TO DO ::
Only the lines holding the string "document" are needed; copy each of them from the data.

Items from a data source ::
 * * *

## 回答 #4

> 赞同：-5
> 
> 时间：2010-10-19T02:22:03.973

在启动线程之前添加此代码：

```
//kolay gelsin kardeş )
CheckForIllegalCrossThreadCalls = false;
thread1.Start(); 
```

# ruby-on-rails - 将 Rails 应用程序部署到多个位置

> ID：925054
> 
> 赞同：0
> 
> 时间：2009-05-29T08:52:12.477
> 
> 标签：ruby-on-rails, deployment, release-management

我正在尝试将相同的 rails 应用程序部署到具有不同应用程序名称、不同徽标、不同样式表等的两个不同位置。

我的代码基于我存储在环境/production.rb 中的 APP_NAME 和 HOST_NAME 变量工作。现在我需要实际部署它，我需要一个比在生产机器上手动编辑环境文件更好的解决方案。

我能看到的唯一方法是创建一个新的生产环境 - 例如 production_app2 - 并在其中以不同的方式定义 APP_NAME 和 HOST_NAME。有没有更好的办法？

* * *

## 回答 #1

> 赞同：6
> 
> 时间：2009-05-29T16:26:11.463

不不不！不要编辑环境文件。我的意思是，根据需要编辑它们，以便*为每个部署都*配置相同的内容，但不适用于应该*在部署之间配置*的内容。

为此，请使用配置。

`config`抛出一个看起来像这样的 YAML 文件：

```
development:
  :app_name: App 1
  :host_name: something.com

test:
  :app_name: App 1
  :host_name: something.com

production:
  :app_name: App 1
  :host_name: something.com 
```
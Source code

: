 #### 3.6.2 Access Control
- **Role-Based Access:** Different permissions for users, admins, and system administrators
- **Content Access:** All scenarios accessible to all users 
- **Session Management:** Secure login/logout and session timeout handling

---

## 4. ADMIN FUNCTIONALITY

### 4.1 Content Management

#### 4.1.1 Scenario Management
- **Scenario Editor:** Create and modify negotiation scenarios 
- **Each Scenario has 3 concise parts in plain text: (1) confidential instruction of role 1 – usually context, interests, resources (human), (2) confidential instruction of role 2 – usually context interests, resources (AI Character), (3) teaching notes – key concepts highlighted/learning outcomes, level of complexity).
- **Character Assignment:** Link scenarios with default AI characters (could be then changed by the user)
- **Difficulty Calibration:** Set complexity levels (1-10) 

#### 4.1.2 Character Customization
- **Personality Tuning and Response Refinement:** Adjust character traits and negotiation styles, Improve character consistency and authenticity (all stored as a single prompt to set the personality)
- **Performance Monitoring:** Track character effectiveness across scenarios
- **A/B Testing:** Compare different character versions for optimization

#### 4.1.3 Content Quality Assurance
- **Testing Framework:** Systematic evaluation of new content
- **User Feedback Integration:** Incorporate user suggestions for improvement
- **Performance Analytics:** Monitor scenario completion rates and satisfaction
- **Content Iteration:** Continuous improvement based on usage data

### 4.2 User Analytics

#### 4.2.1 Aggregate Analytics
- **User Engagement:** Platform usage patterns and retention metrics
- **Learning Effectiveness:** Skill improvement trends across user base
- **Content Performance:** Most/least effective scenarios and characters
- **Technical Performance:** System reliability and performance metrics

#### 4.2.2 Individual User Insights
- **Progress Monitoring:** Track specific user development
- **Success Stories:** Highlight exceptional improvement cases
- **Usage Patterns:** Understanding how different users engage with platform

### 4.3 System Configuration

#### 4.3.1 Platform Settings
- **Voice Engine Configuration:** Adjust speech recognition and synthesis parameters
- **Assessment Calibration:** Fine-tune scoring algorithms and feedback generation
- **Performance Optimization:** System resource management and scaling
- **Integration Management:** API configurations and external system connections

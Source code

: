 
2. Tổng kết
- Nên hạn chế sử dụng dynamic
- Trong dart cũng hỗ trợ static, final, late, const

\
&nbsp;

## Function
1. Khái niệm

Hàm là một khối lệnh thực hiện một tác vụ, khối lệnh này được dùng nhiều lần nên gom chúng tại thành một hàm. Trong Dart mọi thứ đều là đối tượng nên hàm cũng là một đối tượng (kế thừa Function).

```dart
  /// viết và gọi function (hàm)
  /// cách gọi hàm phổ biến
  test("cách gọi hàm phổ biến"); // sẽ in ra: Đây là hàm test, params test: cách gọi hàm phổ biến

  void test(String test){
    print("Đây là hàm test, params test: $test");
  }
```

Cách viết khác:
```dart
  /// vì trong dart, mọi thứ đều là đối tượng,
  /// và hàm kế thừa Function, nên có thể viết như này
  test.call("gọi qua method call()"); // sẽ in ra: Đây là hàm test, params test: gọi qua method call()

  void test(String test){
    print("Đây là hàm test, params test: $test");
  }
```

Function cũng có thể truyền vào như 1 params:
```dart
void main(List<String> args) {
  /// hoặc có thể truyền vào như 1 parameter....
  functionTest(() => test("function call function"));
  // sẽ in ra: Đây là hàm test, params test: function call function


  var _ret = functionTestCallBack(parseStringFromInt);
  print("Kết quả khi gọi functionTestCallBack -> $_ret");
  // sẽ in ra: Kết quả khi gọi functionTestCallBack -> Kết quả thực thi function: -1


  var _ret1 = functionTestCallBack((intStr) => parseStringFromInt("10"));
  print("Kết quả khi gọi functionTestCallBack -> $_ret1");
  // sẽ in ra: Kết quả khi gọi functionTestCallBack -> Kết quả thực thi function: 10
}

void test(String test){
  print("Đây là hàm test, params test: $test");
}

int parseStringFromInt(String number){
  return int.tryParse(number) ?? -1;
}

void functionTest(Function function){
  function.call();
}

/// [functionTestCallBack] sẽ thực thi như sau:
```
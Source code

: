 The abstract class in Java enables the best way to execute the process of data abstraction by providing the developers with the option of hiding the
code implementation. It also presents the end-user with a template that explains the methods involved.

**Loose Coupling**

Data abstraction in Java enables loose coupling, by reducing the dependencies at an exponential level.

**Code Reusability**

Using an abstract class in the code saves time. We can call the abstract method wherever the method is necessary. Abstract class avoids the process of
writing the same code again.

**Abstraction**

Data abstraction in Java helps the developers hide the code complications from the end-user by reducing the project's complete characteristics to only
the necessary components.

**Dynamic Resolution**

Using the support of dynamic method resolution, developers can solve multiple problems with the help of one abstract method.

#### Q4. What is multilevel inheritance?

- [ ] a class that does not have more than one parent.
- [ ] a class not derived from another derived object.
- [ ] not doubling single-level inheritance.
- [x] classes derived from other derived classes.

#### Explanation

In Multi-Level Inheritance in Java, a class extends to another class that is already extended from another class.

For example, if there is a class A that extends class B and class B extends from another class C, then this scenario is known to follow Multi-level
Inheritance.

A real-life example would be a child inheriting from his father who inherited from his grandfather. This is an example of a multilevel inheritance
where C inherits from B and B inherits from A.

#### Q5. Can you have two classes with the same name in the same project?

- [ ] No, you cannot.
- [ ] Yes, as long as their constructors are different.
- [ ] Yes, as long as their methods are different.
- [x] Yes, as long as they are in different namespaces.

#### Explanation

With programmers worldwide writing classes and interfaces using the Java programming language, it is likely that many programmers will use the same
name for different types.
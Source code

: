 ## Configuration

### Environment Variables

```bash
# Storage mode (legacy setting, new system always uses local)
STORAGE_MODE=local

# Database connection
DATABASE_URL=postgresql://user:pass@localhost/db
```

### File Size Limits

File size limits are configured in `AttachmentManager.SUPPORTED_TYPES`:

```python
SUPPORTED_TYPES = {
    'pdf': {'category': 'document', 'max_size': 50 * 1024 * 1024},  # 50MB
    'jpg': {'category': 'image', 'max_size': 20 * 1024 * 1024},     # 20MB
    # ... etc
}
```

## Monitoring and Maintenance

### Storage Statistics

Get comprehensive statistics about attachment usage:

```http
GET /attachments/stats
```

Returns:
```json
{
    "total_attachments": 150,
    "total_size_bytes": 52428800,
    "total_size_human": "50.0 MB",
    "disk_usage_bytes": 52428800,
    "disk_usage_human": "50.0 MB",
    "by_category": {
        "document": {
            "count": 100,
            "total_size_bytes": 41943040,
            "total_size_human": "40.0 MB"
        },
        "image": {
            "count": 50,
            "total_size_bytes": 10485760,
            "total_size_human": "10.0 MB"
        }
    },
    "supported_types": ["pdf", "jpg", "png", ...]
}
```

WRITTEN ANSWER ::
    'pdf': {'category': 'document', 'max_size': 50 * 1024 * 1024},  # 50MB
        "document": {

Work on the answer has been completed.